### What you should do
Only one stretch of the data below is wanted: the lines from the one with "follows the **prod** environment containers |" through the one with "of the repository.", repeated exactly.

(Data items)

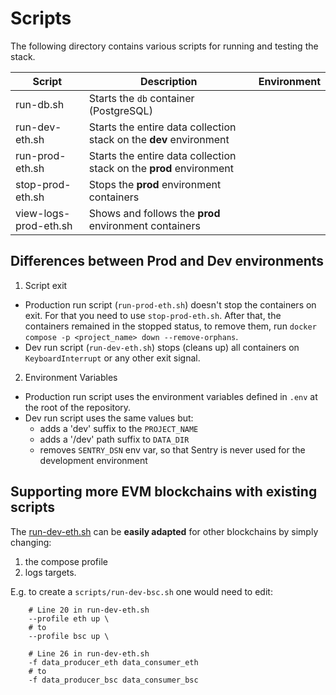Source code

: # Scripts

The following directory contains various scripts for running and testing the stack.

| Script | Description | Environment |
|---|---|---|
| run-db.sh | Starts the `db` container (PostgreSQL) |
| run-dev-eth.sh | Starts the entire data collection stack on the **dev** environment |
| run-prod-eth.sh | Starts the entire data collection stack on the **prod** environment |
| stop-prod-eth.sh | Stops the **prod** environment containers |
| view-logs-prod-eth.sh | Shows and follows the **prod** environment containers |

## Differences between Prod and Dev environments

1. Script exit
  * Production run script (`run-prod-eth.sh`) doesn't stop the containers on exit. For that you need to use `stop-prod-eth.sh`. After that, the containers remained in the stopped status, to remove them, run `docker compose -p <project_name> down --remove-orphans`.
  * Dev run script (`run-dev-eth.sh`) stops (cleans up) all containers on `KeyboardInterrupt` or any other exit signal.
2. Environment Variables
  * Production run script uses the environment variables defined in `.env` at the root of the repository.
  * Dev run script uses the same values but:
    * adds a 'dev' suffix to the `PROJECT_NAME`
    * adds a '/dev' path suffix to `DATA_DIR`
    * removes `SENTRY_DSN` env var, so that Sentry is never used for the development environment

## Supporting more EVM blockchains with existing scripts

The [run-dev-eth.sh](scripts/run-dev-eth.sh) can be **easily adapted** for other blockchains by simply changing:
1. the compose profile
2. logs targets.

E.g. to create a `scripts/run-dev-bsc.sh` one would need to edit:
```
    # Line 20 in run-dev-eth.sh
    --profile eth up \
    # to
    --profile bsc up \

    # Line 26 in run-dev-eth.sh
    -f data_producer_eth data_consumer_eth
    # to
    -f data_producer_bsc data_consumer_bsc
```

### Output of the task
| view-logs-prod-eth.sh | Shows and follows the **prod** environment containers |

## Differences between Prod and Dev environments

1. Script exit
  * Production run script (`run-prod-eth.sh`) doesn't stop the containers on exit. For that you need to use `stop-prod-eth.sh`. After that, the containers remained in the stopped status, to remove them, run `docker compose -p <project_name> down --remove-orphans`.
  * Dev run script (`run-dev-eth.sh`) stops (cleans up) all containers on `KeyboardInterrupt` or any other exit signal.
2. Environment Variables
  * Production run script uses the environment variables defined in `.env` at the root of the repository.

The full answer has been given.